Les arts dans la rue à Châtillon

14ème Festival « Les arts dans la rue à Châtillon »

p2bymshuten1300dpi.jpgLes 24 et 25 septembre, un festival de spectacles de rue s’est installé, comme chaque année, à Châtillon. Quelque vingt compagnies de théâtre et de cirque, des orchestres et des danseurs viennent battre l’asphalte de cette petite ville, située à seulement quelques minutes de  Paris. Mais le détour n’en vaut pas forcément la peine…
Il suffit d’un rapide parcours dans le centre ville pour se rendre à l’évidence : ce festival manque cruellement d’identité et de caractère, bien qu’il s’agisse de sa quatorzième édition. Toute personne venue chercher des propositions engagées et innovantes en matière d’art de rue sera déçu : le curseur critique oscille entre « le déjà-vu bien fait » et le « réchauffé écœurant », tout cela dans un esprit général politiquement correct et bien pensant.
Le festival de Châtillon, c’est d’abord du théâtre pour enfant de piètre qualité : des chats dans une poubelle dont la bêtise fait peur plutôt que rire (compagnie Stickleback Plasticus) ; un clown pipi-caca que les programmateurs osent considérer comme héritier de Charlot (compagnie Elastic) ; des fables écologiques à ce point caricaturales et moralisatrices qu’elles relèvent plus de dogmes que d’histoires traitant de notre mode de consommation (compagnie La chose publique).
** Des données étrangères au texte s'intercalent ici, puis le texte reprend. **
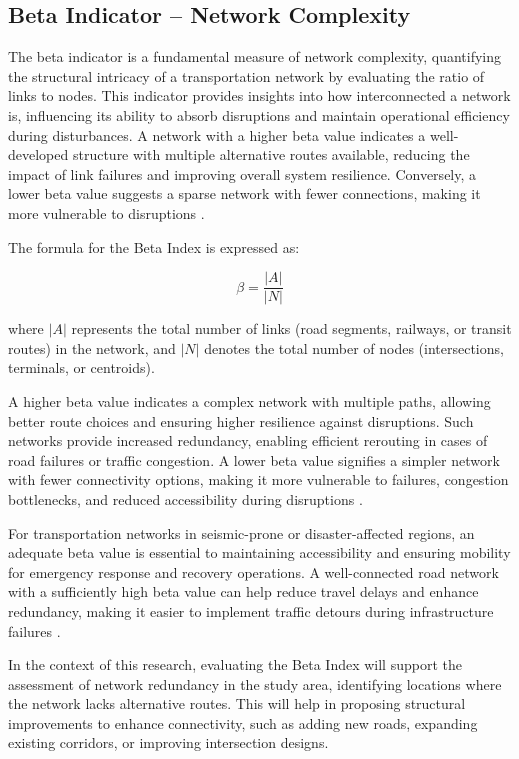 \subsection{Beta Indicator – Network Complexity}
The beta indicator is a fundamental measure of network complexity, quantifying the structural intricacy of a transportation network by evaluating the ratio of links to nodes. This indicator provides insights into how interconnected a network is, influencing its ability to absorb disruptions and maintain operational efficiency during disturbances. A network with a higher beta value indicates a well-developed structure with multiple alternative routes available, reducing the impact of link failures and improving overall system resilience. Conversely, a lower beta value suggests a sparse network with fewer connections, making it more vulnerable to disruptions \cite{taylor2017}.

The formula for the Beta Index is expressed as:

\begin{equation}
\beta = \frac{|A|}{|N|}
\end{equation}

where $|A|$ represents the total number of links (road segments, railways, or transit routes) in the network, and $|N|$ denotes the total number of nodes (intersections, terminals, or centroids).

A higher beta value indicates a complex network with multiple paths, allowing better route choices and ensuring higher resilience against disruptions. Such networks provide increased redundancy, enabling efficient rerouting in cases of road failures or traffic congestion. A lower beta value signifies a simpler network with fewer connectivity options, making it more vulnerable to failures, congestion bottlenecks, and reduced accessibility during disruptions \cite{derrible2010}.

For transportation networks in seismic-prone or disaster-affected regions, an adequate beta value is essential to maintaining accessibility and ensuring mobility for emergency response and recovery operations. A well-connected road network with a sufficiently high beta value can help reduce travel delays and enhance redundancy, making it easier to implement traffic detours during infrastructure failures \cite{taylor2017}.

In the context of this research, evaluating the Beta Index will support the assessment of network redundancy in the study area, identifying locations where the network lacks alternative routes. This will help in proposing structural improvements to enhance connectivity, such as adding new roads, expanding existing corridors, or improving intersection designs.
À cela s’ajoute une bonne programmation musicale : mais est-il besoin d’un festival d’arts de rue pour faire défiler des fanfares ? Les fêtes de villages ne manquent pourtant pas ! À noter deux curiosités, tout de même : la première est l’utilisation ludique, par les musiciens de la compagnie La Preuve par 9, d’objets de récupération et autres cornets hétéroclites ; la seconde est un orchestre de percussions taillées dans du bambou :  les  nombreux musiciens, parfois très jeunes, produisent une ensemble très cohérent (collectif Pousses de Bamboo orchestra).
Enfin, le théâtre de Châtillon, programmateur du festival, a fait venir quelques compagnies de cirque et de danse qui n’ont pas su élever le niveau d’ensemble, surtout  quand elles  s’aventurent dans des domaines pseudo-poétiques ou faussement interactifs…
Où donc se terre l’esprit de la rue, lieu de toutes les révoltes ? Cet espace, fonctionnel s’il en est, ne doit-il pas être interrogé, déstructuré et réévalué par tout artiste qui souhaite y travailler ? Sinon quel intérêt y aurait-il à se produire dans un lieu inadapté ,à bien des égards,  aux spectacles ?
Ces questions, pourtant fondamentales, seraient restées lettre morte à Châtillon s’il n’y avait eut la compagnie P2BYM. Deux danseurs, Yui Mitsuhashi et Patrice de Bénédetti, se confrontent à trois espaces urbains différents : le passage piétons d’un feu tricolore, un abribus, une place avec réverbères. Sans musique et avec un minimum d’accessoires, ils remplissent ces lieux de gestes saccadés, de figures et de corps emmêlés. Par contraste, ils mettent en valeur et en question la fonction de ces espaces, car les piétons continuent de traverser et les bus de passer.
Leur présence suffit à créer une sorte de miroir qui déforme toute l’activité humaine des alentours : un homme qui balaye la rue, une dame promenant son chien, un conducteur écoutant sa musique trop fort prennent alors une dimension comique  et 
esthétique, puisque les règles d’usage s’en trouvent transformées.
Mais il serait bon que l’équipe de programmation fasse de même, et réfléchisse aux intérêts et aux enjeux d’un festival de rue à Châtillon.